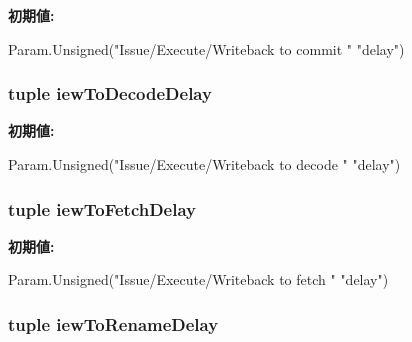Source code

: \label{classOzoneCPU_1_1DerivOzoneCPU_a724a185702137da4a74c263b1ea63fec}
{\bfseries 初期値:}
\begin{DoxyCode}
Param.Unsigned("Issue/Execute/Writeback to commit "
               "delay")
\end{DoxyCode}
\hypertarget{classOzoneCPU_1_1DerivOzoneCPU_a9876f37ad91dd63a32345b53aafbddc6}{
\subsubsection[{iewToDecodeDelay}]{\setlength{\rightskip}{0pt plus 5cm}tuple {\bf iewToDecodeDelay}}}
\label{classOzoneCPU_1_1DerivOzoneCPU_a9876f37ad91dd63a32345b53aafbddc6}
{\bfseries 初期値:}
\begin{DoxyCode}
Param.Unsigned("Issue/Execute/Writeback to decode "
               "delay")
\end{DoxyCode}
\hypertarget{classOzoneCPU_1_1DerivOzoneCPU_a63165fb771c6aa1ecca842abe393a831}{
\subsubsection[{iewToFetchDelay}]{\setlength{\rightskip}{0pt plus 5cm}tuple {\bf iewToFetchDelay}}}
\label{classOzoneCPU_1_1DerivOzoneCPU_a63165fb771c6aa1ecca842abe393a831}
{\bfseries 初期値:}
\begin{DoxyCode}
Param.Unsigned("Issue/Execute/Writeback to fetch "
               "delay")
\end{DoxyCode}
\hypertarget{classOzoneCPU_1_1DerivOzoneCPU_a54dd22869ae708c0b6bffab65d4d03c5}{
\subsubsection[{iewToRenameDelay}]{\setlength{\rightskip}{0pt plus 5cm}tuple {\bf iewToRenameDelay}}}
=====
Whenever a line of the data includes the word "setlength", show that line in full.

[Exercise answer]
\subsubsection[{iewToDecodeDelay}]{\setlength{\rightskip}{0pt plus 5cm}tuple {\bf iewToDecodeDelay}}}
\subsubsection[{iewToFetchDelay}]{\setlength{\rightskip}{0pt plus 5cm}tuple {\bf iewToFetchDelay}}}
\subsubsection[{iewToRenameDelay}]{\setlength{\rightskip}{0pt plus 5cm}tuple {\bf iewToRenameDelay}}}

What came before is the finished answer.